June 17, 2019

Can a woman make a great Kenyan President?

By John Brian Oyaro


One of the most broadly deliberated topics in Kenya since the enactment of the New Constitution has been the implementation of the two-third gender rule.

This law meant that we would have more competent women in the Public Service and that we were willing to create room for our Knowledgeable and qualified sisters, mothers and wives to drive the country’s transformative economic agenda.

The two-third gender rule has experienced an interesting fate, from an optimistic venture to a lawful act and now a dream that we all hope will come true one day. But why? What makes it hard for us to implement a law that we agreed upon unanimously, a law that was enforced by the High court, only to find a near death experience?

It’s this stalemate, that makes me believe that a woman can make a great Kenyan President. My bet is that when she wins the election, we might be forced “for once” to forget our ethnic prejudice, and celebrate or just marvel at a milestone we would have achieved as a country.

When she names her cabinet, she will ensure that men have an equal opportunity as women, or else the men will be forced to remind her that they deserve an equal chance too. She would have to tread carefully in her cabinet choices, and get past awarding her campaign team but rather make the hard choice of choosing competence over convenience.

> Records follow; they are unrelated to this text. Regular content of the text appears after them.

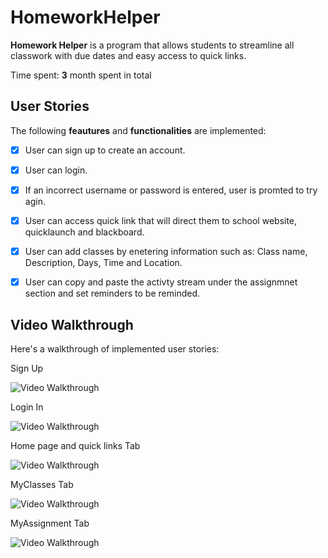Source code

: # HomeworkHelper

**Homework Helper** is a program that allows students to streamline all classwork with due dates and easy access to quick links.

Time spent: **3** month spent in total

## User Stories

The following **feautures** and **functionalities** are implemented:

- [x] User can sign up to create an account.
- [x] User can login. 
- [x] If an incorrect username or password is entered, user is promted to try agin.
- [x] User can access quick link that will direct them to school website, quicklaunch and blackboard.
- [x] User can add classes by enetering information such as: Class name, Description, Days, Time and Location.
- [x] User can copy and paste the activty stream under the assignmnet section and set reminders to be reminded.


## Video Walkthrough

Here's a walkthrough of implemented user stories:

Sign Up

<img src='http://g.recordit.co/G8a4QVYmen.gif' title='Video Walkthrough' width='' alt='Video Walkthrough' />

Login In 

<img src='http://g.recordit.co/OH16JLvpxK.gif' title='Video Walkthrough' width='' alt='Video Walkthrough' />

Home page and quick links Tab

<img src='http://g.recordit.co/wNKD6p3saB.gif' title='Video Walkthrough' width='' alt='Video Walkthrough' />

MyClasses Tab

<img src='http://g.recordit.co/rUiddxTt8e.gif' title='Video Walkthrough' width='' alt='Video Walkthrough' />

MyAssignment Tab

<img src='http://g.recordit.co/HvR55OCu59.gif' title='Video Walkthrough' width='' alt='Video Walkthrough' />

In the Youth and Gender Ministerial docket, there will be a man in charge, because, “you know men have issues”, they feel there power is being threatened and they need to have their “voice heard”. She will ensure that initiatives and campaigns surrounding the “boychild” are attended to promptly.

Her words and actions will be weighed in more aggressively by political analysts, because she will have to measure up to her previous male counterparts who occupied the position.

The media might be forced to focus on her character as a person and less on her ethnic political base, because her very presence will be edifying.

She will sail through turbulent economic and political storms like the Chancellor of Germany, Angela Merkel. Her gesture will be that of strength and gentleness. She will ensure that the children in her country get the best healthcare, not as an economic blueprint but because she genuinely cares.

She will be swayed by emotion, when a soldier dies protecting the country, but she will also be brave enough to call for a just war.

Since her country got Global prominence because a woman (Wangari Maathai ) had fought hard to conserve the environment and won a Nobel Peace Prize, she will prize the effort and enforce laws that would ensure that the future generation, find a safe haven to live in. She will not just watch when the Aberdare Forest is being depleted by the same people tasked to protect it.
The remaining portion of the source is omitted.